The index entries on the "active" page are hi-lit in yellow. Additions
and removal of index
entries occur there. Indexer makes sure that the yellow is
associated with one of the pages currently on-screen. If the text is
scrolled, the yellow moves to a visible page.
Command Buttons
The menu bar has three buttons for the commands of Indexer. They are used thus:
- Scroll the text to a page. With scrollbar,
pageup/pagedown, or a line at a time with the arrow keys. The
index entries for the "current page" are in yellow.
- Click on an entry in the yellow area and click Remove Entry. The entry
is removed.
- Click on a term in the Available Index Terms window and click Add Entry. The
term is added to the yellow area.
- Click Create new index term ...
and you will be prompted for an
entry to be added to the Available Index Terms window.

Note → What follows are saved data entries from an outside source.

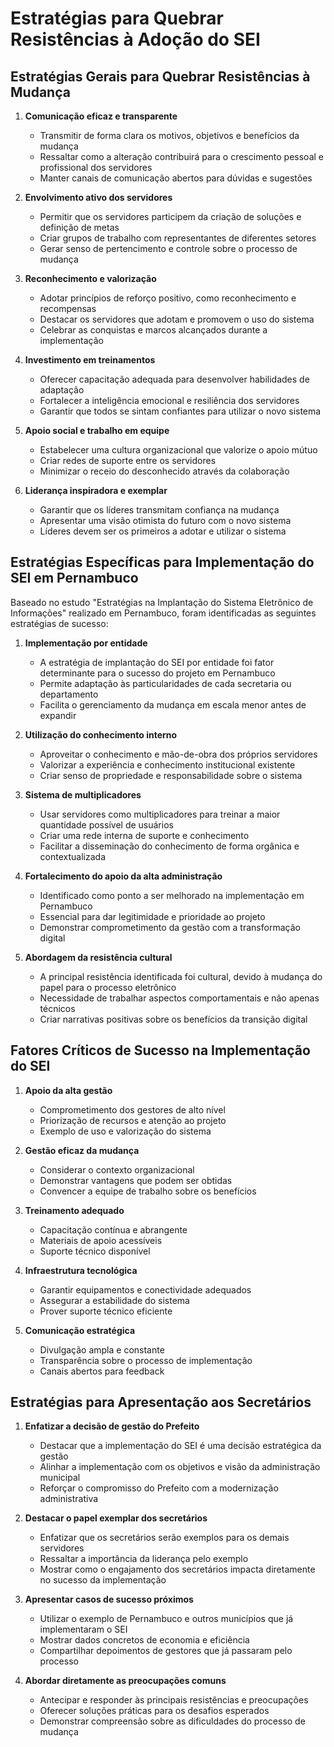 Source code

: # Estratégias para Quebrar Resistências à Adoção do SEI

## Estratégias Gerais para Quebrar Resistências à Mudança

1. **Comunicação eficaz e transparente**
   - Transmitir de forma clara os motivos, objetivos e benefícios da mudança
   - Ressaltar como a alteração contribuirá para o crescimento pessoal e profissional dos servidores
   - Manter canais de comunicação abertos para dúvidas e sugestões

2. **Envolvimento ativo dos servidores**
   - Permitir que os servidores participem da criação de soluções e definição de metas
   - Criar grupos de trabalho com representantes de diferentes setores
   - Gerar senso de pertencimento e controle sobre o processo de mudança

3. **Reconhecimento e valorização**
   - Adotar princípios de reforço positivo, como reconhecimento e recompensas
   - Destacar os servidores que adotam e promovem o uso do sistema
   - Celebrar as conquistas e marcos alcançados durante a implementação

4. **Investimento em treinamentos**
   - Oferecer capacitação adequada para desenvolver habilidades de adaptação
   - Fortalecer a inteligência emocional e resiliência dos servidores
   - Garantir que todos se sintam confiantes para utilizar o novo sistema

5. **Apoio social e trabalho em equipe**
   - Estabelecer uma cultura organizacional que valorize o apoio mútuo
   - Criar redes de suporte entre os servidores
   - Minimizar o receio do desconhecido através da colaboração

6. **Liderança inspiradora e exemplar**
   - Garantir que os líderes transmitam confiança na mudança
   - Apresentar uma visão otimista do futuro com o novo sistema
   - Líderes devem ser os primeiros a adotar e utilizar o sistema

## Estratégias Específicas para Implementação do SEI em Pernambuco

Baseado no estudo "Estratégias na Implantação do Sistema Eletrônico de Informações" realizado em Pernambuco, foram identificadas as seguintes estratégias de sucesso:

1. **Implementação por entidade**
   - A estratégia de implantação do SEI por entidade foi fator determinante para o sucesso do projeto em Pernambuco
   - Permite adaptação às particularidades de cada secretaria ou departamento
   - Facilita o gerenciamento da mudança em escala menor antes de expandir

2. **Utilização do conhecimento interno**
   - Aproveitar o conhecimento e mão-de-obra dos próprios servidores
   - Valorizar a experiência e conhecimento institucional existente
   - Criar senso de propriedade e responsabilidade sobre o sistema

3. **Sistema de multiplicadores**
   - Usar servidores como multiplicadores para treinar a maior quantidade possível de usuários
   - Criar uma rede interna de suporte e conhecimento
   - Facilitar a disseminação do conhecimento de forma orgânica e contextualizada

4. **Fortalecimento do apoio da alta administração**
   - Identificado como ponto a ser melhorado na implementação em Pernambuco
   - Essencial para dar legitimidade e prioridade ao projeto
   - Demonstrar comprometimento da gestão com a transformação digital

5. **Abordagem da resistência cultural**
   - A principal resistência identificada foi cultural, devido à mudança do papel para o processo eletrônico
   - Necessidade de trabalhar aspectos comportamentais e não apenas técnicos
   - Criar narrativas positivas sobre os benefícios da transição digital

## Fatores Críticos de Sucesso na Implementação do SEI

1. **Apoio da alta gestão**
   - Comprometimento dos gestores de alto nível
   - Priorização de recursos e atenção ao projeto
   - Exemplo de uso e valorização do sistema

2. **Gestão eficaz da mudança**
   - Considerar o contexto organizacional
   - Demonstrar vantagens que podem ser obtidas
   - Convencer a equipe de trabalho sobre os benefícios

3. **Treinamento adequado**
   - Capacitação contínua e abrangente
   - Materiais de apoio acessíveis
   - Suporte técnico disponível

4. **Infraestrutura tecnológica**
   - Garantir equipamentos e conectividade adequados
   - Assegurar a estabilidade do sistema
   - Prover suporte técnico eficiente

5. **Comunicação estratégica**
   - Divulgação ampla e constante
   - Transparência sobre o processo de implementação
   - Canais abertos para feedback

## Estratégias para Apresentação aos Secretários

1. **Enfatizar a decisão de gestão do Prefeito**
   - Destacar que a implementação do SEI é uma decisão estratégica da gestão
   - Alinhar a implementação com os objetivos e visão da administração municipal
   - Reforçar o compromisso do Prefeito com a modernização administrativa

2. **Destacar o papel exemplar dos secretários**
   - Enfatizar que os secretários serão exemplos para os demais servidores
   - Ressaltar a importância da liderança pelo exemplo
   - Mostrar como o engajamento dos secretários impacta diretamente no sucesso da implementação

3. **Apresentar casos de sucesso próximos**
   - Utilizar o exemplo de Pernambuco e outros municípios que já implementaram o SEI
   - Mostrar dados concretos de economia e eficiência
   - Compartilhar depoimentos de gestores que já passaram pelo processo

4. **Abordar diretamente as preocupações comuns**
   - Antecipar e responder às principais resistências e preocupações
   - Oferecer soluções práticas para os desafios esperados
   - Demonstrar compreensão sobre as dificuldades do processo de mudança
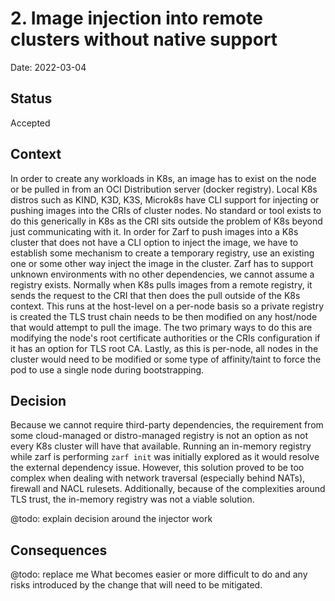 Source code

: # 2. Image injection into remote clusters without native support

Date: 2022-03-04

## Status

Accepted

## Context

In order to create any workloads in K8s, an image has to exist on the node or be pulled in from an OCI Distribution server (docker registry). Local K8s distros such as KIND, K3D, K3S, Microk8s have CLI support for injecting or pushing images into the CRIs of cluster nodes.  No standard or tool exists to do this generically in K8s as the CRI sits outside the problem of K8s beyond just communicating with it.  In order for Zarf to push images into a K8s cluster that does not have a CLI option to inject the image, we have to establish some mechanism to create a temporary registry, use an existing one or some other way inject the image in the cluster.  Zarf has to support unknown environments with no other dependencies, we cannot assume a registry exists.  Normally when K8s pulls images from a remote registry, it sends the request to the CRI that then does the pull outside of the K8s context.  This runs at the host-level on a per-node basis so a private registry is created the TLS trust chain needs to be then modified on any host/node that would attempt to pull the image.  The two primary ways to do this are modifying the node's root certificate authorities or the CRIs configuration if it has an option for TLS root CA.  Lastly, as this is per-node, all nodes in the cluster would need to be modified or some type of affinity/taint to force the pod to use a single node during bootstrapping.

## Decision

Because we cannot require third-party dependencies, the requirement from some cloud-managed or distro-managed registry is not an option as not every K8s cluster will have that available.  Running an in-memory registry while zarf is performing `zarf init` was initially explored as it would resolve the external dependency issue.  However, this solution proved to be too complex when dealing with network traversal (especially behind NATs), firewall and NACL rulesets.  Additionally, because of the complexities around TLS trust, the in-memory registry was not a viable solution.

@todo: explain decision around the injector work


## Consequences

@todo: replace me
What becomes easier or more difficult to do and any risks introduced by the change that will need to be mitigated.
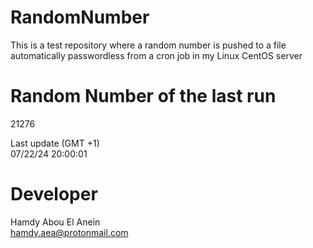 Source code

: # RandomNumber    
This is a test repository where a random number is pushed to a file automatically passwordless from a cron job in my Linux CentOS server    
# Random Number of the last run   
21276
      
Last update (GMT +1)    
07/22/24 20:00:01
# Developer    
Hamdy Abou El Anein   
hamdy.aea@protonmail.com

Commands can be invoked from menus, and also from the keyboard:
Command
|
Keystrokes
|
Add
Entry
|
+or Insert or
Control-A
|
Remove
Entry
|
- or Delete or
Control-D
|
Create
new index term ...
|
Control-N
|
Save
entries
|
Control-S
|
When prompted for a new index term, you can add a new term or add a
crossreference. For adding a term you will see three fields:
The trigger phrase is one
or more
words; I'll describe this a little later. The
index entry is whatever you put in the main
heading field together with the sub heading field, if you decide to
have one. As long as the entry does not duplicate an existing
entry, it is also added at the end of the Available
Index Terms window. It is also immediately inserted in the
indexterms.txt file. The trigger phrase is for automatic initial
creation of the index entries. Each time a chapter is read in, it is
scanned for instances of the trigger phrases. Any page with a match is
given that index term initially. See the description
of the text window.
Clicking the "Cross reference" tab at the top of the dialog box brings
up the fields for entering a cross reference:
The "under" term is the term in the index where this cross reference
will appear; The "See" term is the one that is referred to. The "under"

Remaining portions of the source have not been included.